Première
par Frédéric Foubert
Andrea Arnold affirme un peu plus son regard lyrique et sensoriel en suivant le parcours d'une jeune femme au milieu d'une communauté de paumés. Hypnotique
“On vend des abonnements à des magazines, on se marre, on explore, euh… l’Amérique.” Voilà pour le programme d’American Honey, marmonné par Jake (Shia LaBeouf) à Star (Sasha Lane) après leur coup de foudre sur un parking de supermarché. Soit la promesse éternelle du road-movie, reconfiguré ici aux dimensions d’un mini-van peuplé d’une tribu de kids white-trash, puis malaxé pendant 2h40 dans un immense maelstrom, une sorte de conte clippesque sur les enfants perdus de l’Amérique de Donald Trump. Des gamins qui n’ont plus pour bouée que leur playlist iTunes et le prochain billet de 5 dollars qu’ils arriveront à grapiller. On est dans le monde de Larry Clarke et Harmony Korine, oui, mais qui serait soudain propulsé sur la route, confronté à la question du territoire, de la conquête, de l’immensité. Si Spring Breakers ambitionnait d’être le Bonnie and Clyde de la génération Z, American Honey est son Easy Rider. Un film-trip dont le seul et unique motif est de regarder la route défiler, d’empiler les blocs de temps, et de structurer le tout par une bande-originale monstrueuse et orgasmique, qui compile Rihanna et Springsteen, Juicy J et Mazzy Star, du rap très sale et des gentilles folk-songs, et finit par vous vriller la cervelle. Les clichés du genre sont là (la love story qui grandit au fil des kilomètres, la corruption du rêve américain), mais ils n’ont jamais sonné comme ça.

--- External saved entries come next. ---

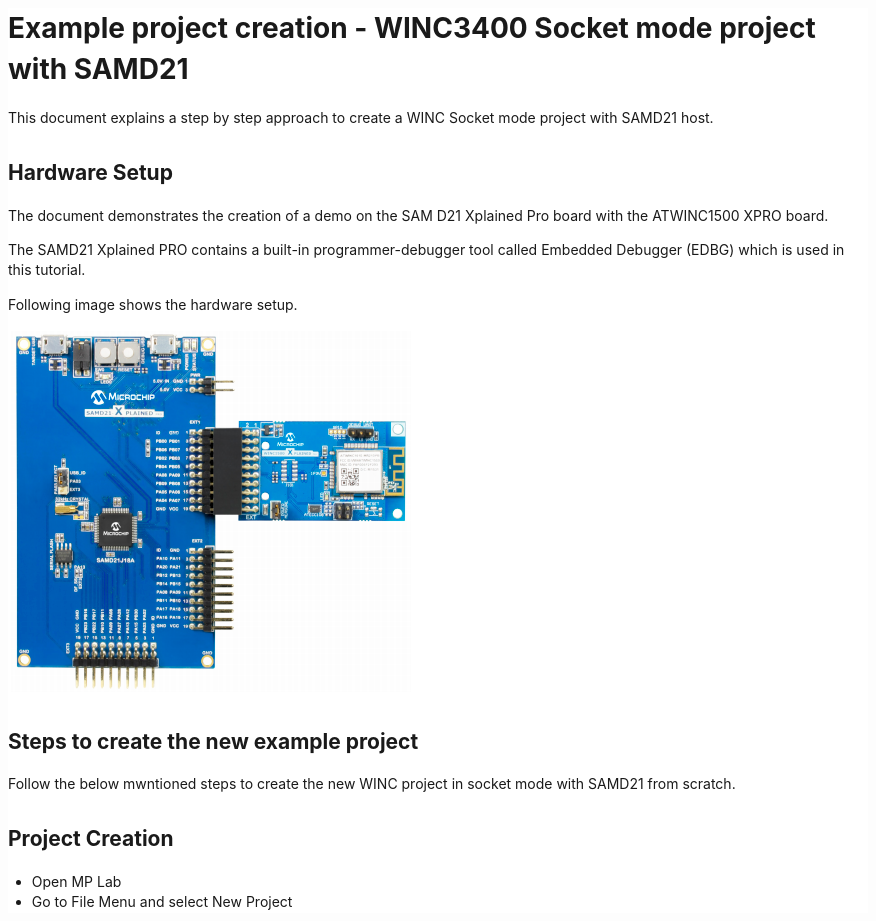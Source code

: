 

# Example project creation - WINC3400 Socket mode project with SAMD21

This document explains a step by step approach to create a WINC Socket mode project with SAMD21 host.

## Hardware Setup

The document demonstrates the creation of a demo on the SAM D21 Xplained Pro board with the ATWINC1500 XPRO board.

The SAMD21 Xplained PRO contains a built-in programmer-debugger tool called Embedded Debugger (EDBG) which is used in this tutorial.

Following image shows the hardware setup.

![samd21_57](GUID-C90D6354-B0FB-412A-8F00-D894559EE6A8-low.png)



## Steps to create the new example project 

Follow the below mwntioned steps to create the new WINC project in socket mode with SAMD21 from scratch.

## Project Creation

* Open MP Lab
* Go to File Menu and select New Project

« Née » à Cannes avec Red Road et Fish Tank, Andrea Arnold confirme ici son statut de grande réalisatrice sensorielle, musicale, adepte d’un naturalisme aussi teigneux que voluptueux. C’est aussi une immense directrice d’acteurs. Shia LaBeouf est dément en néo-James Dean à mulet. Riley Keough (petite-fille du Roi Elvis) impressionne dans la peau d’un gourou en bikini (tableau incandescent du quart-monde US, American Honey peut aussi être vu comme le portrait d’une secte sans horizon ni espoir). Et Sasha Lane (découverte par Arnold dans un restau du Texas) est bien la révélation miraculeuse dont ce projet avait besoin. L’hypnose dure près de trois heures. On pourrait regarder ça toute la nuit.
Première
par Frédéric Foubert
L’Anglaise Andrea Arnold parcourt le Midwest américain en collant aux basques d’une communauté de paumés.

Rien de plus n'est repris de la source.